Teil 2: der CO₂-Treibhauseffekt hat keine erkennbare Wirkung
Von Matthias Baritz, Josef Kowatsch
- Die beiden Wintermonate Januar und Februar entwickeln sich seit 1987/88 vollkommen unterschiedlich im Verlauf, deutschland- und auch europaweit.
- Damit ist die Erwärmung durch CO₂ als Haupttemperaturtreiber widerlegt.
Das ist der derzeitige ideologische Glaube der Treibhauskirche. Er bestimmt leider immer noch die deutsche Politik.

Abb. 1: Laut dem linksgrünen Geschäftsmodell CO₂-Treibhauserwärmung sollen ausschließlich Treibhausgase, und aus dieser Gruppe hauptsächlich CO₂ für die starke Temperaturzunahme der letzten Jahrzehnte verantwortlich sein. CO₂ sei der Haupttemperaturregler, wird behauptet. Mit Strafsteuern, genannt Klimarettungssteuern verspricht die Politik mitsamt den anderen Klimarettern, die Welt vor dem drohenden Hitzeuntergang, vor der globalen Weltverbrennung zu bewahren.
Diese CO₂-Überhitzungsmärchen sind natürlich ein ausgedachtes Geschäftsmodell. Das haben wir im letzten Artikel anhand des Verlaufs der Temperaturtrendgeraden der beiden Wintermonate Januar und Februar für die verschiedensten DWD Einzelstationen gezeigt.

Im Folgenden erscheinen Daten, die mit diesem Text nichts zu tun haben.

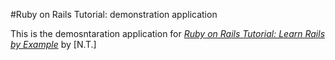 #Ruby on Rails Tutorial: demonstration application

This is the demosntaration application for [*Ruby on Rails Tutorial: Learn Rails by Example*](http://ntrajic.heroku.com) by [N.T.]
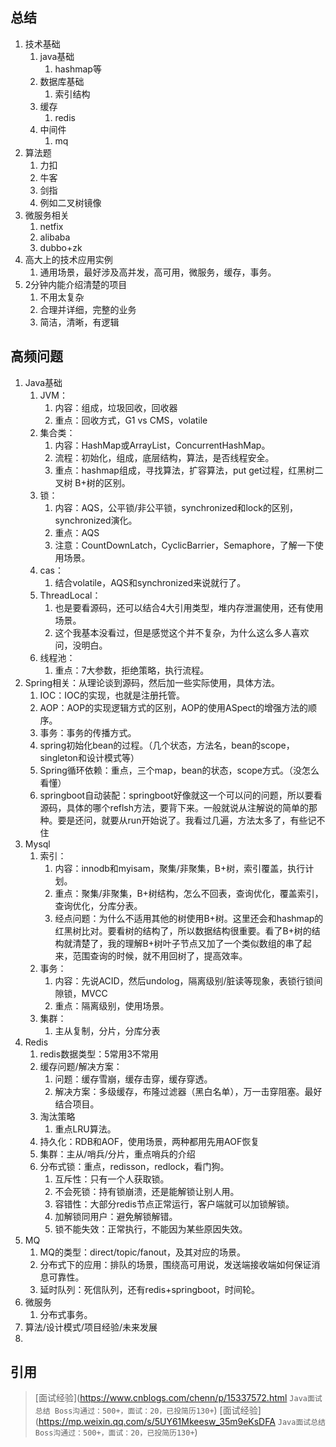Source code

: ## 总结
1. 技术基础
   1. java基础
      1. hashmap等
   2. 数据库基础
      1. 索引结构
   3. 缓存
      1. redis
   4. 中间件
      1. mq
2. 算法题
   1. 力扣
   2. 牛客
   3. 剑指
   4. 例如二叉树镜像
3. 微服务相关
   1. netfix
   2. alibaba
   3. dubbo+zk
4. 高大上的技术应用实例
   1. 通用场景，最好涉及高并发，高可用，微服务，缓存，事务。
5. 2分钟内能介绍清楚的项目
   1. 不用太复杂
   2. 合理并详细，完整的业务
   3. 简洁，清晰，有逻辑

## 高频问题

1. Java基础
   1. JVM：
      1. 内容：组成，垃圾回收，回收器
      2. 重点：回收方式，G1 vs CMS，volatile
   2. 集合类：
      1. 内容：HashMap或ArrayList，ConcurrentHashMap。
      2. 流程：初始化，组成，底层结构，算法，是否线程安全。
      3. 重点：hashmap组成，寻找算法，扩容算法，put get过程，红黑树二叉树 B+树的区别。
   3. 锁：
      1. 内容：AQS，公平锁/非公平锁，synchronized和lock的区别，synchronized演化。
      2. 重点：AQS
      3. 注意：CountDownLatch，CyclicBarrier，Semaphore，了解一下使用场景。
   4. cas：
      1. 结合volatile，AQS和synchronized来说就行了。
   5. ThreadLocal：
      1. 也是要看源码，还可以结合4大引用类型，堆内存泄漏使用，还有使用场景。
      2. 这个我基本没看过，但是感觉这个并不复杂，为什么这么多人喜欢问，没明白。
   6. 线程池：
      1. 重点：7大参数，拒绝策略，执行流程。
2. Spring相关：从理论谈到源码，然后加一些实际使用，具体方法。
   1. IOC：IOC的实现，也就是注册托管。
   2. AOP：AOP的实现逻辑方式的区别，AOP的使用ASpect的增强方法的顺序。
   3. 事务：事务的传播方式。
   4. spring初始化bean的过程。（几个状态，方法名，bean的scope，singleton和设计模式等）
   5. Spring循环依赖：重点，三个map，bean的状态，scope方式。（没怎么看懂）
   6. springboot自动装配：springboot好像就这一个可以问的问题，所以要看源码，具体的哪个reflsh方法，要背下来。一般就说从注解说的简单的那种。要是还问，就要从run开始说了。我看过几遍，方法太多了，有些记不住
3. Mysql
   1. 索引：
      1. 内容：innodb和myisam，聚集/非聚集，B+树，索引覆盖，执行计划。
      2. 重点：聚集/非聚集，B+树结构，怎么不回表，查询优化，覆盖索引，查询优化，分库分表。
      3. 经点问题：为什么不适用其他的树使用B+树。这里还会和hashmap的红黑树比对。要看树的结构了，所以数据结构很重要。看了B+树的结构就清楚了，我的理解B+树叶子节点又加了一个类似数组的串了起来，范围查询的时候，就不用回树了，提高效率。
   2. 事务：
      1. 内容：先说ACID，然后undolog，隔离级别/脏读等现象，表锁行锁间隙锁，MVCC
      2. 重点：隔离级别，使用场景。
   3. 集群：
      1. 主从复制，分片，分库分表
4. Redis
   1. redis数据类型：5常用3不常用
   2. 缓存问题/解决方案：
      1. 问题：缓存雪崩，缓存击穿，缓存穿透。
      2. 解决方案：多级缓存，布隆过滤器（黑白名单），万一击穿阻塞。最好结合项目。
   3. 淘汰策略
      1. 重点LRU算法。
   4. 持久化：RDB和AOF，使用场景，两种都用先用AOF恢复
   5. 集群：主从/哨兵/分片，重点哨兵的介绍
   6. 分布式锁：重点，redisson，redlock，看门狗。
      1. 互斥性：只有一个人获取锁。
      2. 不会死锁：持有锁崩溃，还是能解锁让别人用。
      3. 容错性：大部分redis节点正常运行，客户端就可以加锁解锁。
      4. 加解锁同用户：避免解锁解错。
      5. 锁不能失效：正常执行，不能因为某些原因失效。
5. MQ
   1. MQ的类型：direct/topic/fanout，及其对应的场景。
   2. 分布式下的应用：排队的场景，围绕高可用说，发送端接收端如何保证消息可靠性。
   3. 延时队列：死信队列，还有redis+springboot，时间轮。
6. 微服务
   1. 分布式事务。
7. 算法/设计模式/项目经验/未来发展
8. 

## 引用

> [面试经验](https://www.cnblogs.com/chenn/p/15337572.html `Java面试总结 Boss沟通过：500+，面试：20，已投简历130+`)
> [面试经验](https://mp.weixin.qq.com/s/5UY61Mkeesw_35m9eKsDFA `Java面试总结 Boss沟通过：500+，面试：20，已投简历130+`)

Der Grund dieses Artikels war die Kritik in einem Kommentar zu unserem Artikel, in dem wir den Dezember und Januar verglichen: Zitat: „...Da der Dezember astronomisch fast noch ein Herbstmonat…… Im Januar ist der Winter erst richtig angekommen. Hier ist ein Vergleich mit Februar eher angebracht…“ Zitat Ende.
Teil 1 über Deutschland steht hier.
Wir gehen nun aus Deutschland heraus und zeigen, dass das unterschiedliche Verhalten der Temperaturtrendgeraden nicht nur auf Deutschland beschränkt ist. Beginnen wir ganz im Norden Europas, Skandinavien.

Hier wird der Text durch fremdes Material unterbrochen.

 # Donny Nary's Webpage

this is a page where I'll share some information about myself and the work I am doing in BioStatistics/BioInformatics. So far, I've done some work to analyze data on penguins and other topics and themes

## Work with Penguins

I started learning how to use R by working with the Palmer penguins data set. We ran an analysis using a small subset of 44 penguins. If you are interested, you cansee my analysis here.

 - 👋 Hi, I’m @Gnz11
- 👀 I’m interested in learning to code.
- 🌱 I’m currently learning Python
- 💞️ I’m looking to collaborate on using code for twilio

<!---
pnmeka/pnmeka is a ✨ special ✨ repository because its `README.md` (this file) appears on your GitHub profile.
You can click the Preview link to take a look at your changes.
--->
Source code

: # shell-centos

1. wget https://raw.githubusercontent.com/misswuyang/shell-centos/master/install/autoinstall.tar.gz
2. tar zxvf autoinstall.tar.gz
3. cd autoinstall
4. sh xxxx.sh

Abb. 2: obere graue Kurve: CO₂-Zunahme, Januar blau, Februar orange. Die Temperaturen im Februar (orange) steigen tendenziell und haben wohl nur eine scheinbare minimale Korrelation mit der CO₂- Keeling Kurve. Die Temperatur-Trendgerade des Januars verhält sich entgegen gesetzt dazu. Der Januar wird kälter. Quelle ECMWF ERA 5
Ergebnis: Der Februar wird seit 1988 unbedeutend wärmer in Skandinavien, während der Januar seit 1988 tendenziell deutlich kälter wird. Anhand dreier Einzelstationen aus den skandinavischen Ländern ist dies noch besser ersichtlich:

Abb. 3a – 3c: Deutlich fallende Temperaturtrendlinie für den Januar (blaue Linie=kälter), die Februartemperaturtrendlinie ist nahezu gleichbleibend seit 1988. Quelle: https://www.ncei.noaa.gov/
Dies sind nur drei Stationen, stellvertretend für viele andere, die wir untersucht haben: Enorme Spreizung der Temperaturtrendgeraden beider Monate seit 1988.
Komisch oder? Hält CO₂ im Januar etwa Winterschlaf und startet dann erst im Februar richtig los, fragen wir mal etwas ironisch?
Gehen wir zu unseren südlichen Nachbarn nach Österreich:

Abb. 4: Auch in Österreich gehen die Temperaturtrendlinien auseinander, obwohl auch dort der Februar unmittelbar auf den 31. Januar folgt
Wir halten fest:
- Der Januar zeigt in Skandinavien und Österreich (genauso wie in Deutschland) keine Erwärmung!
- Der Februarerwärmung ist fast überall nachweisbar, im Norden etwas weniger als in Deutschland oder Österreich
- Die Schere der Temperaturtrendgeraden der beiden Monate geht auseinander
Eine CO₂ bedingte Erwärmung scheidet aufgrund der unterschiedlichen Trendlinien aber aus.
Merke: Kohlendioxid kann nicht für den ganzen Januar aussetzen und dann im Februar stark erwärmend wirken. Solche Gaseigenschaften gibt es auch in Österreich nicht.
Damit steht fest: Der Temperaturverlauf von Januar und dem darauffolgenden Februar kann überhaupt nicht durch eine „Treibhauseigenschaft“ des Kohlendioxids erklärt werden. Es gilt vielmehr: CO₂ ist kein Treibhausgas oder es wirkt allerhöchstens in homöopathischen Dosen.
Betrachten wir nun Datensätze außerhalb des europäischen Festlandes. Hier bietet sich wieder Virginia in den Vereinigten Staaten an.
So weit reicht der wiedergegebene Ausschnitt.